The reason that incorporating changes to your viola da gamba posture and technique can seem to take forever, is you are unconsciously resisting them. On the surface you really see how valid the changes are, but unconsciously they are a threat to who you are on the viol, because of what you’ve always done.
Integrating these changes is much easier than suppressing them. A major reason for suppressing them, is because they challenge what you’ve always believed is good viola da gamba technique and posture. And the stronger your identification with what you’ve always done on the viol, the more resistance to the new, and the slower you integrate.
MAKING SOMETHING WRONG is how viola da gamba players block what is in their best interests. When you integrate something, you aren’t doing something, you are letting go of the massive work it takes to resist what is new and true.
In other words you cease to make the changes wrong, rather than work at making them right. You have to work at making these changes right, if unconsciously you are making the desired changes to your technique and posture wrong. This is the psychological equivalent of non-doing.
In the Alexander Technique non-doing is to do the physically minimum necessary to play the viola da gamba. It means you have created a posture and technique that allows you to play the viol as effortlessly as you can. When you truly non-do, it feels as if playing accurately is effortless.
SO, WHEN YOU INTEGRATE CHANGES INTO YOUR VIOLA DA GAMBA TECHNIQUE AND POSTURE THAT MAKE THE VIOL MUCH EASIER TO PLAY, YOU HAVE TO LET GO OF RESISTING WHAT IS RIGHT. THIS IS A STATE OF BEING; IT IS NOT WORKING TO DO SOMETHING ELSE.
You can’t integrate changes that are loving to your technique and posture on the viola da gamba, as long as you aren’t experiencing how much work you do to maintain a technique and posture that makes playing the viol hard work.
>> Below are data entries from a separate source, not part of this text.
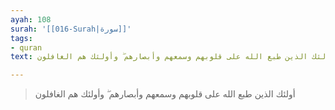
 ```yaml
---
ayah: 108
surah: '[[016-Surah|سورة]]'
tags:
- quran
text: أولئك الذين طبع الله على قلوبهم وسمعهم وأبصارهم ۖ وأولئك هم الغافلون

---
```

> أولئك الذين طبع الله على قلوبهم وسمعهم وأبصارهم ۖ وأولئك هم الغافلون
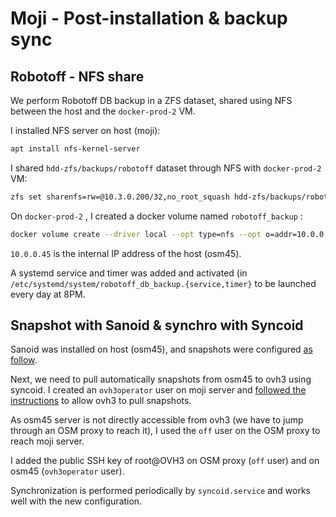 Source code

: # Moji - Post-installation & backup sync

## Robotoff - NFS share

We perform Robotoff DB backup in a ZFS dataset, shared using NFS between the host and the `docker-prod-2` VM.

I installed NFS server on host (moji):

```bash
apt install nfs-kernel-server
```

I shared `hdd-zfs/backups/robotoff` dataset through NFS with `docker-prod-2` VM:

```bash
zfs set sharenfs=rw=@10.3.0.200/32,no_root_squash hdd-zfs/backups/robotoff
```

On `docker-prod-2` , I created a docker volume named `robotoff_backup` :

```bash
docker volume create --driver local --opt type=nfs --opt o=addr=10.0.0.45,nolock,soft,rw --opt device=:/hdd-zfs/backups/robotoff robotoff_backup
```

`10.0.0.45` is the internal IP address of the host (osm45). 

A systemd service and timer was added and activated (in `/etc/systemd/system/robotoff_db_backup.{service,timer}` to be launched every day at 8PM.

## Snapshot with Sanoid & synchro with Syncoid

Sanoid was installed on host (osm45), and snapshots were configured [as follow](https://github.com/openfoodfacts/openfoodfacts-infrastructure/blob/develop/confs/moji/sanoid/sanoid.conf).

Next, we need to pull automatically snapshots from osm45 to ovh3 using syncoid. I created an `ovh3operator` user on moji server and [followed the instructions](https://openfoodfacts.github.io/openfoodfacts-infrastructure/sanoid/#how-to-setup-synchronization-without-using-root) to allow ovh3 to pull snapshots.

As osm45 server is not directly accessible from ovh3 (we have to jump through an OSM proxy to reach it), I used the `off` user on the OSM proxy to reach moji server.

I added the public SSH key of root@OVH3 on OSM proxy (`off` user) and on osm45 (`ovh3operator` user).

Synchronization is performed periodically by `syncoid.service` and works well with the new configuration.
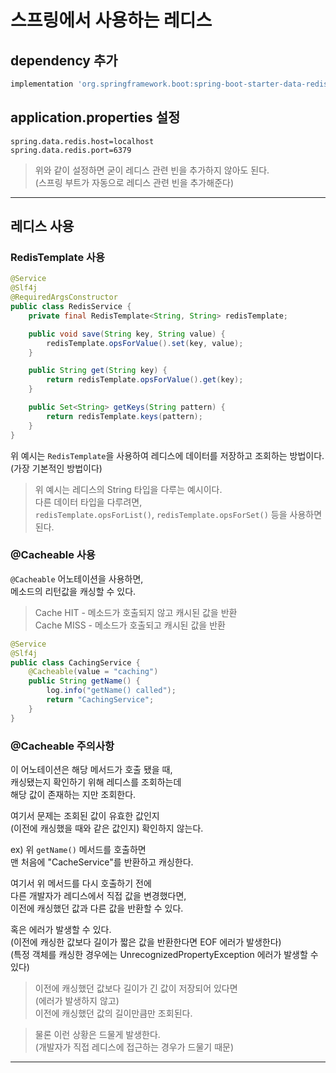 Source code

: # 스프링에서 사용하는 레디스

## dependency 추가

```gradle
implementation 'org.springframework.boot:spring-boot-starter-data-redis'
```

## application.properties 설정

```properties
spring.data.redis.host=localhost
spring.data.redis.port=6379
```

> 위와 같이 설정하면 굳이 레디스 관련 빈을 추가하지 않아도 된다.  
> (스프링 부트가 자동으로 레디스 관련 빈을 추가해준다)

---

## 레디스 사용

### RedisTemplate 사용

```java
@Service
@Slf4j
@RequiredArgsConstructor
public class RedisService {
    private final RedisTemplate<String, String> redisTemplate;

    public void save(String key, String value) {
        redisTemplate.opsForValue().set(key, value);
    }

    public String get(String key) {
        return redisTemplate.opsForValue().get(key);
    }

    public Set<String> getKeys(String pattern) {
        return redisTemplate.keys(pattern);
    }
}
```

위 예시는 `RedisTemplate`을 사용하여 레디스에 데이터를 저장하고 조회하는 방법이다.  
(가장 기본적인 방법이다)

> 위 예시는 레디스의 String 타입을 다루는 예시이다.  
> 다른 데이터 타입을 다루려면,  
> `redisTemplate.opsForList()`, `redisTemplate.opsForSet()` 등을 사용하면 된다.

### @Cacheable 사용

`@Cacheable` 어노테이션을 사용하면,  
메소드의 리턴값을 캐싱할 수 있다.

> Cache HIT - 메소드가 호출되지 않고 캐시된 값을 반환  
> Cache MISS - 메소드가 호출되고 캐시된 값을 반환

```java
@Service
@Slf4j
public class CachingService {
    @Cacheable(value = "caching")
    public String getName() {
        log.info("getName() called");
        return "CachingService";
    }
}
```

### @Cacheable 주의사항

이 어노테이션은 해당 메서드가 호출 됐을 때,  
캐싱됐는지 확인하기 위해 레디스를 조회하는데  
해당 값이 존재하는 지만 조회한다.

여기서 문제는 조회된 값이 유효한 값인지  
(이전에 캐싱했을 때와 같은 값인지) 확인하지 않는다.

ex) 위 `getName()` 메서드를 호출하면  
맨 처음에 "CacheService"를 반환하고 캐싱한다.

여기서 위 메서드를 다시 호출하기 전에  
다른 개발자가 레디스에서 직접 값을 변경했다면,  
이전에 캐싱했던 값과 다른 값을 반환할 수 있다.  

혹은 에러가 발생할 수 있다.  
(이전에 캐싱한 값보다 길이가 짧은 값을 반환한다면 EOF 에러가 발생한다)  
(특정 객체를 캐싱한 경우에는 UnrecognizedPropertyException 에러가 발생할 수 있다)

> 이전에 캐싱했던 값보다 길이가 긴 값이 저장되어 있다면  
> (에러가 발생하지 않고)  
> 이전에 캐싱했던 값의 길이만큼만 조회된다.

> 물론 이런 상황은 드물게 발생한다.  
> (개발자가 직접 레디스에 접근하는 경우가 드물기 때문)

--- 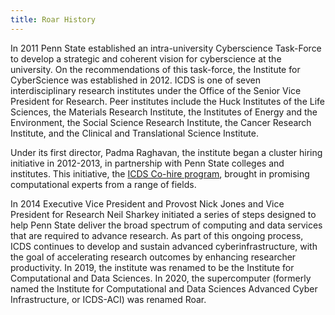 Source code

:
 ```yaml
---
title: Roar History
---
```


In 2011 Penn State established an intra-university Cyberscience Task-Force to develop a strategic and coherent vision for cyberscience at the university. On the recommendations of this task-force, the Institute for CyberScience was established in 2012\. ICDS is one of seven interdisciplinary research institutes under the Office of the Senior Vice President for Research. Peer institutes include the Huck Institutes of the Life Sciences, the Materials Research Institute, the Institutes of Energy and the Environment, the Social Science Research Institute, the Cancer Research Institute, and the Clinical and Translational Science Institute.  

Under its first director, Padma Raghavan, the institute began a cluster hiring initiative in 2012-2013, in partnership with Penn State colleges and institutes. This initiative, the [ICDS Co-hire program](https://www.icds.psu.edu/about/icds-co-hires/), brought in promising computational experts from a range of fields.  

In 2014 Executive Vice President and Provost Nick Jones and Vice President for Research Neil Sharkey initiated a series of steps designed to help Penn State deliver the broad spectrum of computing and data services that are required to advance research. As part of this ongoing process, ICDS continues to develop and sustain advanced cyberinfrastructure, with the goal of accelerating research outcomes by enhancing researcher productivity. In 2019, the institute was renamed to be the Institute for Computational and Data Sciences. In 2020, the supercomputer (formerly named the Institute for Computational and Data Sciences Advanced Cyber Infrastructure, or ICDS-ACI) was renamed Roar.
This sounds obvious, but it is amazing how sneakily a viola da gamba player’s ego can make it impossible for the viol player to realize how much hard work the viola da gamba player is putting in to do what he or she always done on the viol. In other words, the viola da gamba player is unconsciously blocking him or herself from being able to sense how hard their inefficient technique or posture is. Or, if the viol player’s technique and posture is good, how much unnecessary muscular effort the viola da gamba player is making.
So, let the loving new changes to your viola da gamba technique and posture be right, and they’ll quickly become an effortless part of your playing.